The UK has a housing crisis. The Conservative Party’s manifesto for the 2015 General Election pledged to build one million homes over the course of the parliament, or 200,000 new houses a year. But many believe this is insufficient. For instance, an independent report by KPMG found that, owing to demographic change, 250,000 new homes a year are required. But current building rates lag well behind even the Government’s modest target, with just 140,000 new build homes completed last year.

The Prime Minister wants to rectify this. On the steps of Downing Street after becoming Prime Minister, she included in her list of burning injustices facing modern Britain the fact that young people now find it harder than ever to own a home. In her speech to the 2016 Conservative Party Conference, she named housing as a dysfunctional market that government needs to step up to correct.

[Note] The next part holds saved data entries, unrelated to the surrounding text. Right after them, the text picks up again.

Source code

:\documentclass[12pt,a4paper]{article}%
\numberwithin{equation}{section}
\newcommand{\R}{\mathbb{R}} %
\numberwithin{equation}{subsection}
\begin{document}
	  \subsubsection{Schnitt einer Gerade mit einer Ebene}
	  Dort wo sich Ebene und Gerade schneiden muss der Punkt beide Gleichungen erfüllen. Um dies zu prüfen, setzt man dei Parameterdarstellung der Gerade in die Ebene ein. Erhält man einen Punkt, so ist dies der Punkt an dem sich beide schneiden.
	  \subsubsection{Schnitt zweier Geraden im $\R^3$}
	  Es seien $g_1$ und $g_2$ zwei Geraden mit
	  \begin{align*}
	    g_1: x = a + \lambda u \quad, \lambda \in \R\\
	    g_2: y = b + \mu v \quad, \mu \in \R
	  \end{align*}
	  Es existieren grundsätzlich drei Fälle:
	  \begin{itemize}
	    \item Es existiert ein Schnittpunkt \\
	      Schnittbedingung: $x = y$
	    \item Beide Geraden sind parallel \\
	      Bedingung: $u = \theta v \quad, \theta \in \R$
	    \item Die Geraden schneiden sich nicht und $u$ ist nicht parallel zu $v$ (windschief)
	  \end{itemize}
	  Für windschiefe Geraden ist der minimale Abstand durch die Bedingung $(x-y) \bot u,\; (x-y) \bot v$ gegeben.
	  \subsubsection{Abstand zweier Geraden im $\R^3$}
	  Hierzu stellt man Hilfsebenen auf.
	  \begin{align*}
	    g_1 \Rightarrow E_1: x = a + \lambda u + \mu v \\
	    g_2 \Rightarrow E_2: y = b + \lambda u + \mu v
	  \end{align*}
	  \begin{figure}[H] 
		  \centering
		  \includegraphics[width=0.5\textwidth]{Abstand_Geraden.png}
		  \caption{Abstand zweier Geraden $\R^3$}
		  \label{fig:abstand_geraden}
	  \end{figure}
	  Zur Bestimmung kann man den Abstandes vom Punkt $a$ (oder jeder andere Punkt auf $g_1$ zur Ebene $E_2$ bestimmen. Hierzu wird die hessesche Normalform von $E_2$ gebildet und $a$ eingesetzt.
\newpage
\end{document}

But, as it is responsible for around 11% of land use in England, housing’s relation to the environment must also be considered. The most recent State of Nature report, published by RSPB and a range of conservation organisations, finds that in the UK 56% of the species they studied have declined over recent decades, with more than one in ten of all the species assessed are under threat of disappearing from our shores altogether. The Government has committed to turning this around, with its pledge to be the first generation to leave the environment in a better state than we found it. But it needs specific policies if it is to realise this vision.

This was the context for this month’s housing white paper. And, while many of the measures contained within it are welcome, it is a missed opportunity for both housebuilding and the environment.

Positives from the housing white paper

Let’s start with the positives. First, the Government strategy places greater emphasis on the quality of design of new developments. Under the proposals, local and neighbourhood plans must contain expectations about design standards. Local residents will be able to object to new developments on aesthetic grounds. According to government polling, 73% of people say that they would be more likely to support new homes if they look nice and are in keeping with other properties in the area. This measure will both boost numbers of homes and improve the appearance of the built environment.

Second, the Government plan supports high-density housing. The National Planning Policy Framework will be amended to advise against low-density developments in areas of high housing demand, increase scope for high-density developments in urban areas by redeveloping low-rise warehouses or extending buildings upwards, and increase flexibility over planning restrictions, such as daylight requirements. Greater density of buildings could increase the volume of new homes and improve the environment, as it frees up more land for nature and enables more sustainable transport solutions to be utilised. But this must not mean sacrificing access to urban green spaces, nor must it mean sacrificing high-quality design standards.

The negative: the Green Belt

But the white paper’s greatest shortcoming was that it maintained a very rigid approach to the Green Belt, with councils told not to allow any development except in very special circumstances. The Green Belt was first established around London in 1938, and in 1955 was extended to other cities. Its purpose was to prevent urban sprawl. The Green Belt has largely failed on its own terms.

Cities like London are characterised by low-density housing, a fact that government acknowledges in the housing white paper. For instance, Paris has a population density of 213 people per hectare, while Islington’s (London’s densest borough) is 128 people per hectare. This is because, instead of living in more densely-built homes in central London, London’s workers have just leapfrogged the Green Belt and bought homes in commuter towns throughout the South East of England. This has led to a proliferation of low-density housing developments across a much broader area, and an increase in carbon-intensive commuter journeys to work each day.

The Green Belt shouldn’t be abolished altogether. Its benefits include reducing air pollution, mitigating the impact of flooding, and providing urban residents with access to green space, which can bring positive effects on mental health. But if homes are to be built where people want to live, then some of the Green Belt will need to be built on. Many have proposed limiting these sites to ones within a certain proximity of a train station.

But there is an upside for the environment in allowing building on the Green Belt, beyond merely reducing the number and distance of journeys travelled by commuters. At the moment, much Green Belt land is of poor environmental value. Just over 7% of London’s Green Belt consists of golf courses, for instance. While this isn’t an excuse in itself for scrapping the Green Belt, it demonstrates the urgent need to improve its natural capital. Therefore, in return for being allowed to build on these highly valuable plots of land, developers should have an obligation to improve the stock of natural capital elsewhere in a local authority area, for instance by planting more trees or creating nature trails. This investment should more than reverse the loss of natural capital entailed by the new development. This would deliver more homes and improve the stock of natural capital in England.

Conclusion

Building more homes and improving the environment are not in opposition. More homes, more densely built, should be accompanied by major investment in natural capital in the outskirts of our major cities. As it considers the consultation responses to its white paper, the Government should be bold.